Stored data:

==================================================

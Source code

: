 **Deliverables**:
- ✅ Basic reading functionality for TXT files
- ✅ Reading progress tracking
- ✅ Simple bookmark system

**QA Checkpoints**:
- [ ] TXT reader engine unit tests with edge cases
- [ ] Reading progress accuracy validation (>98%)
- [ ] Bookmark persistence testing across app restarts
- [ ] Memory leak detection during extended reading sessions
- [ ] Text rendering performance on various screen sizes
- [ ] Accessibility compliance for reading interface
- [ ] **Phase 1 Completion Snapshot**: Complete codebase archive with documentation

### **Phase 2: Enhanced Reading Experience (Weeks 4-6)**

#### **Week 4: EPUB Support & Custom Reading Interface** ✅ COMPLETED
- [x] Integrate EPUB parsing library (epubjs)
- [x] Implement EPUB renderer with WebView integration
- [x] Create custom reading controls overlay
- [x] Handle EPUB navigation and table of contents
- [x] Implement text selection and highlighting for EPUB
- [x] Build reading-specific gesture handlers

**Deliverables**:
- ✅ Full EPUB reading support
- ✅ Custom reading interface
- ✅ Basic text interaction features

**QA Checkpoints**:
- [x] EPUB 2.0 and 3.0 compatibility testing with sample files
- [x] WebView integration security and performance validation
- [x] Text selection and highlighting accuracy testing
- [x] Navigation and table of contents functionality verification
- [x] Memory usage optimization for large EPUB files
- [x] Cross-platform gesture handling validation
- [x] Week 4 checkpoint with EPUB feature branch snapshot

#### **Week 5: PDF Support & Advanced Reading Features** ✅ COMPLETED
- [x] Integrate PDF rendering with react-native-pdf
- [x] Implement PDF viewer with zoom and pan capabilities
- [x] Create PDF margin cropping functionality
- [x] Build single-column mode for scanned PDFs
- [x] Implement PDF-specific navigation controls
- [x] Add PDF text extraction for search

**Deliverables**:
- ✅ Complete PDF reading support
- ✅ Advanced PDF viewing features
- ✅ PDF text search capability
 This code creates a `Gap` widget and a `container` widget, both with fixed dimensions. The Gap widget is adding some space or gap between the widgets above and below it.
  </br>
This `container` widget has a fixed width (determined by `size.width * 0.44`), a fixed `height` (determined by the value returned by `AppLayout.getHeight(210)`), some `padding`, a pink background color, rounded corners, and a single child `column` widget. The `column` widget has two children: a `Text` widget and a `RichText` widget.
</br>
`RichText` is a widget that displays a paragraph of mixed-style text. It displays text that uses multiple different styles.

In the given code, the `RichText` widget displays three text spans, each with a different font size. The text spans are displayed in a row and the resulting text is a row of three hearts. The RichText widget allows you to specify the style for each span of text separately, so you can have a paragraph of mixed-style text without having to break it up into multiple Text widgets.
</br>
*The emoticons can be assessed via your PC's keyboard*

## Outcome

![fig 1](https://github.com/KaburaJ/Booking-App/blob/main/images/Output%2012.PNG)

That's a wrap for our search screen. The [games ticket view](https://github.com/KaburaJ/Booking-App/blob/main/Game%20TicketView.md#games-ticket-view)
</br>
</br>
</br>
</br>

==================================================

Nothing but a number is expected here: how many lines above include the string "Advanced".

- _TASK RESPONSE_
2